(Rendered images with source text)
——
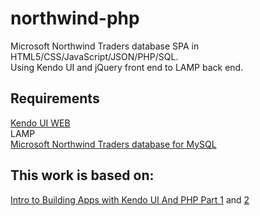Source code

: northwind-php
=============

Microsoft Northwind Traders database SPA in HTML5/CSS/JavaScript/JSON/PHP/SQL.<br>
Using Kendo UI and jQuery front end to LAMP back end.

## Requirements

[Kendo UI WEB](http://www.kendoui.com/download/download-kendo.aspx "")<br>
LAMP<br>
[Microsoft Northwind Traders database for MySQL](http://northwindextended.googlecode.com/files/Northwind.MySQL5.sql "")

## This work is based on:

[Intro to Building Apps with Kendo UI And PHP Part 1](http://docs.kendoui.com/tutorials/PHP/build-apps-with-kendo-ui-and-php "") and [2](http://http://docs.kendoui.com/tutorials/PHP/build-apps-with-kendo-ui-and-php-2 "")
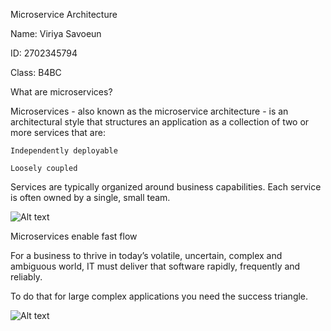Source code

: Microservice Architecture

Name: Viriya Savoeun

ID: 2702345794

Class: B4BC

What are microservices?

Microservices - also known as the microservice architecture - is an architectural style that structures an application as a collection of two or more services that are:

    Independently deployable

    Loosely coupled

Services are typically organized around business capabilities. Each service is often owned by a single, small team.

![Alt text](https://microservices.io/i/home-page/home-page-microservices-teams-subdomains.png)

Microservices enable fast flow

For a business to thrive in today’s volatile, uncertain, complex and ambiguous world, IT must deliver that software rapidly, frequently and reliably.

To do that for large complex applications you need the success triangle.

![Alt text](https://microservices.io/i/home-page/home-page-SuccessTriangle_Fast_Flow_Small.png)
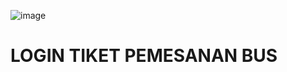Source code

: ![image](https://github.com/GinGikun/Pemesanan_TiketBus/assets/88116728/15d4bbfb-a060-4927-863a-9d36ff2c4031)<h1>LOGIN TIKET PEMESANAN BUS</h1>
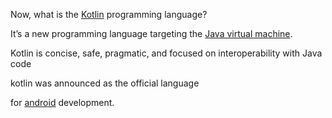 Now, what is the [Kotlin](hhttps://kotlinlang.org/) programming language?

It’s a new programming language targeting the [Java virtual machine](https://en.wikipedia.org/wiki/Java_virtual_machine).

Kotlin is concise, safe, pragmatic, and focused on interoperability with Java code

kotlin was announced as the official language

for [android](../android/marshmallow6.0.md) development.
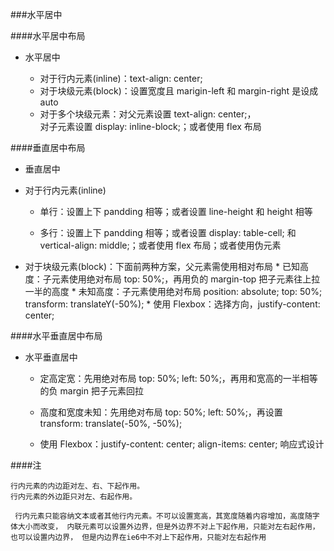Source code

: ###水平居中

####水平居中布局

 * 水平居中
  
   * 对于行内元素(inline)：text-align: center;
   * 对于块级元素(block)：设置宽度且 marigin-left 和 margin-right 是设成 auto
   * 对于多个块级元素：对父元素设置 text-align: center;，     
 对子元素设置 display: inline-block;；或者使用 flex 布局
   
####垂直居中布局

 * 垂直居中
 
  * 对于行内元素(inline)
   
    * 单行：设置上下 pandding 相等；或者设置 line-height 和 height 相等

    * 多行：设置上下 pandding 相等；或者设置 display: table-cell; 和 vertical-align: middle;；或者使用 flex 布局；或者使用伪元素

   * 对于块级元素(block)：下面前两种方案，父元素需使用相对布局
    * 已知高度：子元素使用绝对布局 top: 50%;，再用负的 margin-top 把子元素往上拉一半的高度
    * 未知高度：子元素使用绝对布局 position: absolute; top: 50%; transform: translateY(-50%);
    * 使用 Flexbox：选择方向，justify-content: center;
   
####水平垂直居中布局

 * 水平垂直居中
 
   * 定高定宽：先用绝对布局 top: 50%; left: 50%;，再用和宽高的一半相等的负 margin 把子元素回拉
   
   * 高度和宽度未知：先用绝对布局 top: 50%; left: 50%;，再设置 transform: translate(-50%, -50%);
   
   * 使用 Flexbox：justify-content: center; align-items: center;
响应式设计 
 


####注

    行内元素的内边距对左、右、下起作用。
    行内元素的外边距只对左、右起作用。
   
     行内元素只能容纳文本或者其他行内元素。不可以设置宽高，其宽度随着内容增加，高度随字体大小而改变， 内联元素可以设置外边界，但是外边界不对上下起作用，只能对左右起作用，也可以设置内边界， 但是内边界在ie6中不对上下起作用，只能对左右起作用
——
ASSIGNMENT:
Leaving the pictures aside, give back all the records exactly as they are.

EXERCISE SOLUTION:
Source code

: northwind-php
=============

Microsoft Northwind Traders database SPA in HTML5/CSS/JavaScript/JSON/PHP/SQL.<br>
Using Kendo UI and jQuery front end to LAMP back end.

## Requirements

[Kendo UI WEB](http://www.kendoui.com/download/download-kendo.aspx "")<br>
LAMP<br>
[Microsoft Northwind Traders database for MySQL](http://northwindextended.googlecode.com/files/Northwind.MySQL5.sql "")

## This work is based on:

[Intro to Building Apps with Kendo UI And PHP Part 1](http://docs.kendoui.com/tutorials/PHP/build-apps-with-kendo-ui-and-php "") and [2](http://http://docs.kendoui.com/tutorials/PHP/build-apps-with-kendo-ui-and-php-2 "")
Source code

: Microservice Architecture

Name: Viriya Savoeun

ID: 2702345794

Class: B4BC

What are microservices?

Microservices - also known as the microservice architecture - is an architectural style that structures an application as a collection of two or more services that are:

    Independently deployable

    Loosely coupled

Services are typically organized around business capabilities. Each service is often owned by a single, small team.

![Alt text](https://microservices.io/i/home-page/home-page-microservices-teams-subdomains.png)

Microservices enable fast flow

For a business to thrive in today’s volatile, uncertain, complex and ambiguous world, IT must deliver that software rapidly, frequently and reliably.

To do that for large complex applications you need the success triangle.

![Alt text](https://microservices.io/i/home-page/home-page-SuccessTriangle_Fast_Flow_Small.png)
Source code

: ![image](https://github.com/GinGikun/Pemesanan_TiketBus/assets/88116728/15d4bbfb-a060-4927-863a-9d36ff2c4031)<h1>LOGIN TIKET PEMESANAN BUS</h1>
 Now, what is the [Kotlin](hhttps://kotlinlang.org/) programming language?

It’s a new programming language targeting the [Java virtual machine](https://en.wikipedia.org/wiki/Java_virtual_machine).

Kotlin is concise, safe, pragmatic, and focused on interoperability with Java code

kotlin was announced as the official language

for [android](../android/marshmallow6.0.md) development.
Source code

: ###水平居中

####水平居中布局

 * 水平居中
  
   * 对于行内元素(inline)：text-align: center;
   * 对于块级元素(block)：设置宽度且 marigin-left 和 margin-right 是设成 auto
   * 对于多个块级元素：对父元素设置 text-align: center;，     
 对子元素设置 display: inline-block;；或者使用 flex 布局
   
####垂直居中布局

 * 垂直居中
 
  * 对于行内元素(inline)
   
    * 单行：设置上下 pandding 相等；或者设置 line-height 和 height 相等

    * 多行：设置上下 pandding 相等；或者设置 display: table-cell; 和 vertical-align: middle;；或者使用 flex 布局；或者使用伪元素

   * 对于块级元素(block)：下面前两种方案，父元素需使用相对布局
    * 已知高度：子元素使用绝对布局 top: 50%;，再用负的 margin-top 把子元素往上拉一半的高度
    * 未知高度：子元素使用绝对布局 position: absolute; top: 50%; transform: translateY(-50%);
    * 使用 Flexbox：选择方向，justify-content: center;
   
####水平垂直居中布局

 * 水平垂直居中
 
   * 定高定宽：先用绝对布局 top: 50%; left: 50%;，再用和宽高的一半相等的负 margin 把子元素回拉
   
   * 高度和宽度未知：先用绝对布局 top: 50%; left: 50%;，再设置 transform: translate(-50%, -50%);
   
   * 使用 Flexbox：justify-content: center; align-items: center;
响应式设计 
 


####注

    行内元素的内边距对左、右、下起作用。
    行内元素的外边距只对左、右起作用。
   
     行内元素只能容纳文本或者其他行内元素。不可以设置宽高，其宽度随着内容增加，高度随字体大小而改变， 内联元素可以设置外边界，但是外边界不对上下起作用，只能对左右起作用，也可以设置内边界， 但是内边界在ie6中不对上下起作用，只能对左右起作用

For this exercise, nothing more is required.